Whitney Sullivan is a midfielder on the TCU soccer team. She is a psychology major with a child development minor, and graduates next spring. Sullivan knew she wanted to play soccer collegiately, so the soccer recruitment was what attracted her to TCU from North Carolina. She liked the small size of the school and the welcoming team environment she found.
Balancing her soccer career with academic demands is difficult, and requires Sullivan to plan ahead. When the team travels in the fall for games, she “doubles down” on assignments and lab time the week before they leave, in order to stay on track with her class assignments. Most of the lab work requires her to be in the lab because the systems are set up on the computers there, and professors are flexible with her schedule. Her academic advisors and coaching staff also help, by incorporating study hall sessions when away from campus. “They stress the importance of academics, which really motivates me to do well,” Sullivan said.

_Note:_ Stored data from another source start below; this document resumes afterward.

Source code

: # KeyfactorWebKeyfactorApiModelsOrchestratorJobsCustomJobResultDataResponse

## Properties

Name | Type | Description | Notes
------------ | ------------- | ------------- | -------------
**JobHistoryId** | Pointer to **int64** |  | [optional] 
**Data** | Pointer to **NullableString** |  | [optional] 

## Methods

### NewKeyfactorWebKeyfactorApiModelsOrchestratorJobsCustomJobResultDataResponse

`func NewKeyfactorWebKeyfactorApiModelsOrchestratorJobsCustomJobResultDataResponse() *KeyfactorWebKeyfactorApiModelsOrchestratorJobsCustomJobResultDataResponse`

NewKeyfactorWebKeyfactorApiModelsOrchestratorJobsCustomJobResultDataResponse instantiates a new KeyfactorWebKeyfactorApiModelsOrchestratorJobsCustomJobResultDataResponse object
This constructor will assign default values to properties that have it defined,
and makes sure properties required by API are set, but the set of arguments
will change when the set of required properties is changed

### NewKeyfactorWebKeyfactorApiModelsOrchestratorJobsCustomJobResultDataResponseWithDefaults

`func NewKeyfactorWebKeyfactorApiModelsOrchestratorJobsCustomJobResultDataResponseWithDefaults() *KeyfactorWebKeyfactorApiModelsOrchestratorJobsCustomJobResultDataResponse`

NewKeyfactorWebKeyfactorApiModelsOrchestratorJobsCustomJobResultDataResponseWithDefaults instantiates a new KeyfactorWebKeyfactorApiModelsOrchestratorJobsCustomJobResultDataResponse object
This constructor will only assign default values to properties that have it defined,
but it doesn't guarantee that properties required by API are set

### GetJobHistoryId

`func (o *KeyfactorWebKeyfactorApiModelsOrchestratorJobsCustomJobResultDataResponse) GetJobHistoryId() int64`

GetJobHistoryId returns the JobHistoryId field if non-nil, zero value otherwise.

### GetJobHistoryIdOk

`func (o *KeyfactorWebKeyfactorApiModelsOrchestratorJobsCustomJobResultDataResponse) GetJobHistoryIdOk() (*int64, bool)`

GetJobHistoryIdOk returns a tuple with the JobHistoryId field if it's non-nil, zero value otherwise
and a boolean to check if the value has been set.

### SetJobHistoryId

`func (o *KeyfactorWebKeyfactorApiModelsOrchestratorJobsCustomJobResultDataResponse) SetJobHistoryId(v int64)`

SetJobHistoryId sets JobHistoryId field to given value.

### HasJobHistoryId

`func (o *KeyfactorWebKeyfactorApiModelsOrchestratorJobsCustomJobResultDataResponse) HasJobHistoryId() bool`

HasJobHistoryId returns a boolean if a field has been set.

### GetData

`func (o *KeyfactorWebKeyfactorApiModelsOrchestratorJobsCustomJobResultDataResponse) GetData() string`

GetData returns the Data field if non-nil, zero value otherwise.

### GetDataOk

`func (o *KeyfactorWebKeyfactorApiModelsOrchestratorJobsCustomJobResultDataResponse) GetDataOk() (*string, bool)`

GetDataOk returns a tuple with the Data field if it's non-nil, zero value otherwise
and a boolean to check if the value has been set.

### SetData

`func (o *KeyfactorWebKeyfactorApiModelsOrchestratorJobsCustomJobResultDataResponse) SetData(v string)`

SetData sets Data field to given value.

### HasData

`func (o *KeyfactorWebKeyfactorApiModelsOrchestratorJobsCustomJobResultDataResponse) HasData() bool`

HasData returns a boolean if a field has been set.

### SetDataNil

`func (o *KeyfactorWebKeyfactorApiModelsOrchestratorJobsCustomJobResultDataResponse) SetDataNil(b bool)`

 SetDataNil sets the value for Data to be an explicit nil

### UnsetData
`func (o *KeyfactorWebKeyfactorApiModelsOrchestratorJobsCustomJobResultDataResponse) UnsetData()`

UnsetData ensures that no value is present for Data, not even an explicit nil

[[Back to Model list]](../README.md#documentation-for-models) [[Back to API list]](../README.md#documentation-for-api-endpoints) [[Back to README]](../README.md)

“Another thing I really appreciate is having so many academic resources available. I have reliable advisors and tutors, that help a lot with preparing me for a career in the field. These resources have been at my fingertips and TCU has done a good job of making that known,” Sullivan said.
In the TCU Developmental and Cognitive lab, Sullivan currently works on examining conflict resolution with children with Autism Spectrum Disorder (ASD). Her responsibilities include sitting in on visits with families, working with research assistants, and operating cameras and technical equipment.

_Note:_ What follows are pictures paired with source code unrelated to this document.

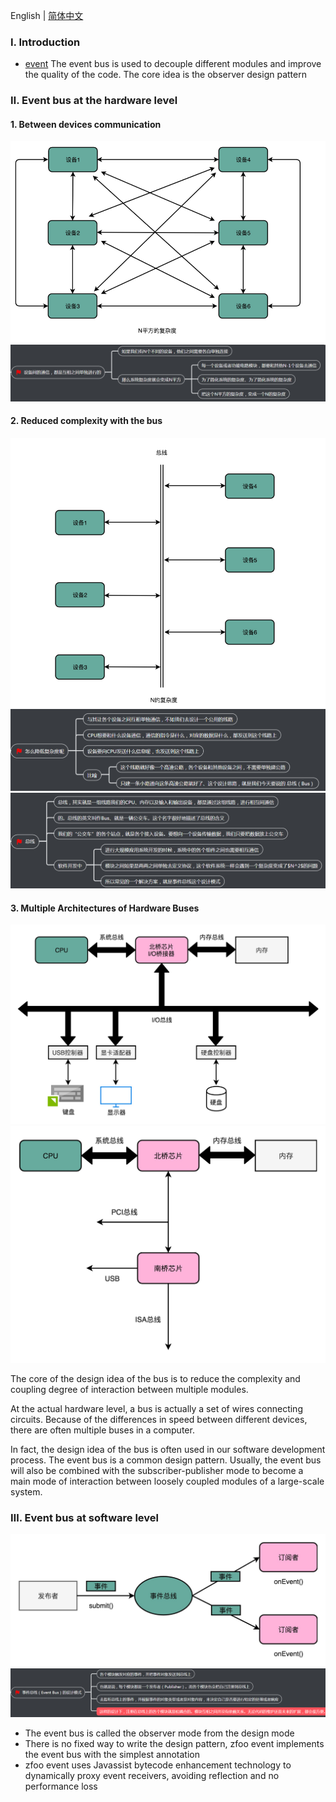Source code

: English | [简体中文](./README_CN.md)

### Ⅰ. Introduction

- [event](https://github.com/zfoo-project/zfoo/blob/main/event/README.md) The event bus is used to decouple different
  modules and improve the quality of the code. The core idea is the observer design pattern

### Ⅱ. Event bus at the hardware level

#### 1. Between devices communication


![Image text](../doc/image/event/device01.png)
![Image text](../doc/image/event/device02.png)

#### 2. Reduced complexity with the bus

![Image text](../doc/image/event/device03.png)
![Image text](../doc/image/event/device04.png)
![Image text](../doc/image/event/device05.png)

#### 3. Multiple Architectures of Hardware Buses

![Image text](../doc/image/event/device06.png)
![Image text](../doc/image/event/device07.png)

The core of the design idea of the bus is to reduce the complexity and coupling degree of interaction between multiple
modules.

At the actual hardware level, a bus is actually a set of wires connecting circuits.
Because of the differences in speed between different devices, there are often multiple buses in a computer.

In fact, the design idea of the bus is often used in our software development process.
The event bus is a common design pattern. Usually, the event bus will also be combined with the subscriber-publisher
mode to
become a main mode of interaction between loosely coupled modules of a large-scale system.

### Ⅲ. Event bus at software level

![Image text](../doc/image/event/event01.png)
![Image text](../doc/image/event/event02.png)

- The event bus is called the observer mode from the design mode
- There is no fixed way to write the design pattern, zfoo event implements the event bus with the simplest annotation
- zfoo event uses Javassist bytecode enhancement technology to dynamically proxy event receivers, avoiding reflection
  and no performance loss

Additionally, Sullivan works with a Physio System that interplays with Excel to examine sensory input and heart rates. She also helps with the effort to recruit families to participate in these types of studies. Recently, she has focused on coding videos, which involved reading behaviors and body language to draw conclusions about subjects.

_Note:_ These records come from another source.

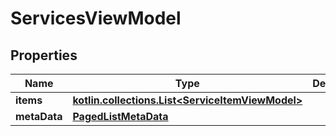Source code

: 
# ServicesViewModel

## Properties
Name | Type | Description | Notes
------------ | ------------- | ------------- | -------------
**items** | [**kotlin.collections.List&lt;ServiceItemViewModel&gt;**](ServiceItemViewModel.md) |  |  [optional]
**metaData** | [**PagedListMetaData**](PagedListMetaData.md) |  |  [optional]



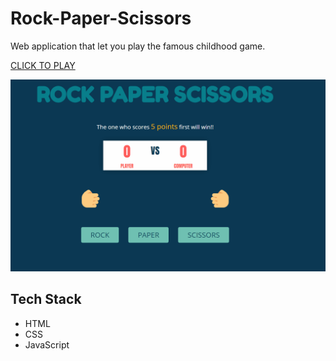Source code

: # Rock-Paper-Scissors

Web application that let you play the famous childhood game.

[CLICK TO PLAY](https://rockpaperscissorsbyshikhar.netlify.app/) 

![PROJECT GIF](/demo.gif)

## Tech Stack
* HTML
* CSS
* JavaScript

Sullivan was originally a kinesiology major when she arrived at TCU as a freshman. During her senior year of high school, she took a psychology course that piqued her interest in this field. After having a personal experience with a family friend who was a clinical psychologist, she enrolled in some general psychology courses at TCU.
“After these courses, I was really, really hooked on psychology, and it was really hard to get me away from it!” Sullivan said. “I added a child development minor, and took some more in-depth courses, and my passion for the field just keeps growing.”
After graduating from TCU, Sullivan hopes to go to graduate school to obtain her doctorate degree, with future plans of becoming a clinical psychologist. In the athletic department, a GRE scholarship is offered to juniors and seniors who meet certain academic requirements. Sullivan applied and was granted the scholarship, which will cover the expenses of test prep for the GRE, as well as one attempt of the exam.
In the future, Sullivan wants to work with kids that have gone through some traumatic experience. Because of her work in the lab and various abnormal psych courses she has taken, she wants to focus on autism studies specifically.
“The psychology department has been so helpful and solidifying with my career goals. I’ve gotten help with my CV and research experience, and they’ve helped walk me through the application process. It’s easy to get overwhelmed with these kinds of things, but the psych department does a really good job of making resources available, and following through with them.”
Sullivan credited two professors with having a significant impact on her experience at TCU. She works with Associate Professor of Psychology Naomi Ekas in the developmental lab. Sullivan has taken three courses with her, and Ekas has been helping her with preparations for grad school. “Dr. Ekas has been so outgoing with her interest in autism and development science. I love hearing her story and how she got to where she is now,” Sullivan said.
Associate Professor of Professional Practice Ellen Broom also played a role in Sullivan’s career choice. Broom taught her in General Psychology, the first psychology course Sullivan took at TCU. This sparked her interest in the field, specifically since Broom is the only faculty member who is a clinical psychologist. She told Sullivan how and why she got started in this profession, as well as the different steps involved in becoming a clinical psychologist.
“TCU has shown me the benefit of making connections with people. Making personal connections with people in the career center, for example, helps build self-esteem and helps with people skills. TCU does a lot of that kind of thing unknowingly,” Sullivan said. “People that work in every department - career, psychology, athletics, whatever - they all want to help you. It’s evident in the way they talk to and connect with students. They really want to see you succeed.”